6.  PROPOSALS FOR NEW COMMUNITY BRAIN INJURY SERVICE

  After the damming report on "Severe Head Injuries Rehabilitation" published by the Welsh Affairs Committee in 1995, Bro Taf Health Authority Head Injury Working Party responded with "Putting our Heads Together—a rehabilitation service for people with severe head injury". This proposal put forward a design for an acquired brain injury multi-disciplinary community team of therapists.

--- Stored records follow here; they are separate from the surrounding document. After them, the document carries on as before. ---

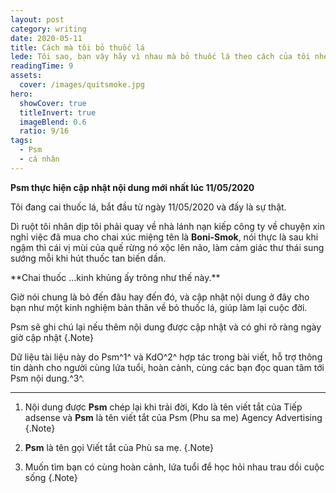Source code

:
 ```yaml
---
layout: post
category: writing
date: 2020-05-11
title: Cách mà tôi bỏ thuốc lá
lede: Tôi sao, bạn vậy hãy vì nhau mà bỏ thuốc lá theo cách của tôi nhé, đơn giản mà dễ thực hiện
readingTime: 9
assets:
  cover: /images/quitsmoke.jpg
hero:
  showCover: true
  titleInvert: true
  imageBlend: 0.6
  ratio: 9/16
tags:
  - Psm
  - cá nhân
---
```

**Psm thực hiện cập nhật nội dung mới nhất lúc 11/05/2020**

Tôi đang cai thuốc lá, bắt đầu từ ngày 11/05/2020 và đấy là sự thật.

Dì ruột tôi nhân dịp tôi phải quay về nhà lánh nạn kiếp công ty về chuyện xin nghỉ việc đã mua cho chai xúc miệng tên là **Boni-Smok**, nói thực là sau khi ngậm thì cái vị mùi của quế rừng nó xộc lên não, làm cảm giác thư thái sung sướng mỗi khi hút thuốc tan biến dần.




<Media ratio="844/1500" image="/images/bonismok.jpg"/>
**Chai thuốc ...kinh khủng ấy trông như thế này.**

Giờ nói chung là bỏ đến đâu hay đến đó, và cập nhật nội dung ở đây cho bạn như một kinh nghiệm bản thân về bỏ thuốc lá, giúp làm lại cuộc đời.


Psm sẽ ghi chú lại nếu thêm nội dung được cập nhật và có ghi rõ ràng ngày giờ cập nhật {.Note}

Dữ liệu tài liệu này do Psm^1^ và KdO^2^ hợp tác trong bài viết, hỗ trợ thông tin dành cho người cùng lứa tuổi, hoàn cảnh, cùng các bạn đọc quan tâm tới Psm nội dung.^3^.

---

1. Nội dung được **Psm** chép lại khi trải đời, Kdo là tên viết tắt của Tiếp adsense và **Psm** là tên viết tắt của Psm (Phu sa me) Agency Advertising {.Note}

2. **Psm** là tên gọi Viết tắt của Phù sa mẹ. {.Note}

3. Muốn tìm bạn có cùng hoàn cảnh, lứa tuổi để học hỏi nhau trau dồi cuộc sống {.Note}

<script>
import Media from "../../src/components/Media";

export default {
  components: { Media }
}
</script>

This was published in 1996 and we are still awaiting a practical implementation of the proposal although recently there has been a commitment by the health authority of £100,000 to fund this service. This will in no way fully meet the recommendations.

7.  LACK OF SOCIAL SERVICE RECOGNITION OF THE NEEDS OF PEOPLE WITH ACQUIRED BRAIN INJURY

  Social Services do not recognise brain injury as a separate category within their Social Care plan so only those with the most severe phsyical or mental disabilities receive support. Those with more subtle, but equally disabling problems, such as memory loss or organisational problems receive no input. This can result in people struggling to live independently and experiencing family, financial or mental health problems. The eventual outcome of this can be families splitting up, people gaining criminal convictions or being sectioned.

8.  SUGGESTED READING

  Severe Head Injuries: Rehabilitation—Welsh Affairs Committee, 1995.

  Putting our Heads Together—a rehabilitation service for people with severe head injury. Bro Taf Health Authority Head Injury Working Party 1996.